*** Opening Data listing ***

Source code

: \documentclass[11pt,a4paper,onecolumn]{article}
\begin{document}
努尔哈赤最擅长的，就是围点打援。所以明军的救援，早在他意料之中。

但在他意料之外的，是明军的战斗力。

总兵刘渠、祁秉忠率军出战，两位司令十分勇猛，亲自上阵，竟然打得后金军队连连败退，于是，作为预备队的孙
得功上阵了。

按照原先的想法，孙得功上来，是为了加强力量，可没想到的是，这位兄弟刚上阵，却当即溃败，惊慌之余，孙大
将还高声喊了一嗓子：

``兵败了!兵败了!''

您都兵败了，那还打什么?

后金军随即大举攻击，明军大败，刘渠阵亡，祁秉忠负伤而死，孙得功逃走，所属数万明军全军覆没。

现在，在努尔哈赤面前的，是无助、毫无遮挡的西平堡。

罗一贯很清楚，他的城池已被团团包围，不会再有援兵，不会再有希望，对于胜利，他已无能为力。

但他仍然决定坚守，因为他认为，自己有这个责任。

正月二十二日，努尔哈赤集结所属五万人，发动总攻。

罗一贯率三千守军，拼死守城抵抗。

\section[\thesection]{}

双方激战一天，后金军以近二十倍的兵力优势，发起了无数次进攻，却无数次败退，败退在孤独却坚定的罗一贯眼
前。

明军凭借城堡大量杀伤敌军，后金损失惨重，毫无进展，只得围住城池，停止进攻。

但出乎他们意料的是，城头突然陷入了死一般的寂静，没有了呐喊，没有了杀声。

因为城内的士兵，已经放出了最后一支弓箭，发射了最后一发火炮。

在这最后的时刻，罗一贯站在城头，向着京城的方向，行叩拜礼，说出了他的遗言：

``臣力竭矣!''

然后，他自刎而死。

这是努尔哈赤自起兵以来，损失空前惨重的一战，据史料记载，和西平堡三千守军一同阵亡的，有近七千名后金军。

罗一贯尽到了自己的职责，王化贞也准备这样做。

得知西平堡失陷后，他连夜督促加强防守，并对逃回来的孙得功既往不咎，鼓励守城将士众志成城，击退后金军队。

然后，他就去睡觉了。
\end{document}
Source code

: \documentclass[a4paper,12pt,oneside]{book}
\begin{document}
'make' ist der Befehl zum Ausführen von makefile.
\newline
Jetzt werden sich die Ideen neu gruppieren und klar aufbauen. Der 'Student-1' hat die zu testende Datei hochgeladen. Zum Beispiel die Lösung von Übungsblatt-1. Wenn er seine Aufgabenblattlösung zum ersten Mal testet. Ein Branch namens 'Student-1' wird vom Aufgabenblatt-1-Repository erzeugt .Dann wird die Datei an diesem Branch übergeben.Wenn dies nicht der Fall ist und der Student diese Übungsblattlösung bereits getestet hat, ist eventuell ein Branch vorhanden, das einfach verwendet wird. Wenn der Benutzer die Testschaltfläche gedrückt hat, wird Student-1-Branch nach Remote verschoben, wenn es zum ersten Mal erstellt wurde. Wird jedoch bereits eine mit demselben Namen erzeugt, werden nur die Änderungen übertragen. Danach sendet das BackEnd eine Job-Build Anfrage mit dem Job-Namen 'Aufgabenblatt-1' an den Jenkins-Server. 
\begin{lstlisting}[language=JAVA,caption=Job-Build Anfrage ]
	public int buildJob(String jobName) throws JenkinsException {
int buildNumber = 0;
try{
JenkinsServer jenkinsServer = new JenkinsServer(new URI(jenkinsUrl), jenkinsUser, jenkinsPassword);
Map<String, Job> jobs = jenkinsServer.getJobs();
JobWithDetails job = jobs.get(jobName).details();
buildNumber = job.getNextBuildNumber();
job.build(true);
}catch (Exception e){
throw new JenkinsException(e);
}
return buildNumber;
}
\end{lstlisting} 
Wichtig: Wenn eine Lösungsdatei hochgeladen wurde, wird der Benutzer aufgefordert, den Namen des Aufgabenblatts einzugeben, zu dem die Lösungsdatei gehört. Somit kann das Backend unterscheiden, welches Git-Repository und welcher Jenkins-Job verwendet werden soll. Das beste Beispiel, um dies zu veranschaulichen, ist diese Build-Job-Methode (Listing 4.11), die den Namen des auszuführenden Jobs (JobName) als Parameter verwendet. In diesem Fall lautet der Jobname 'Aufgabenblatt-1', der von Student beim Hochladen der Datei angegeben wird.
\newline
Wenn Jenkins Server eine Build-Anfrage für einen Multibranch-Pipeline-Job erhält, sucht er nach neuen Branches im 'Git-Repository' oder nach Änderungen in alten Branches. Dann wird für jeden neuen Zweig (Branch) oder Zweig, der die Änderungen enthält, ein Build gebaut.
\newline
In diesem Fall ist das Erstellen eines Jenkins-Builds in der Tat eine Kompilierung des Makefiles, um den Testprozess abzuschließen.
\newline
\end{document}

*** Closing Data listing ***

What you have to do:
Copy out every line of the data in which the word "JenkinsException" is found.

Worked solution:
	public int buildJob(String jobName) throws JenkinsException {
throw new JenkinsException(e);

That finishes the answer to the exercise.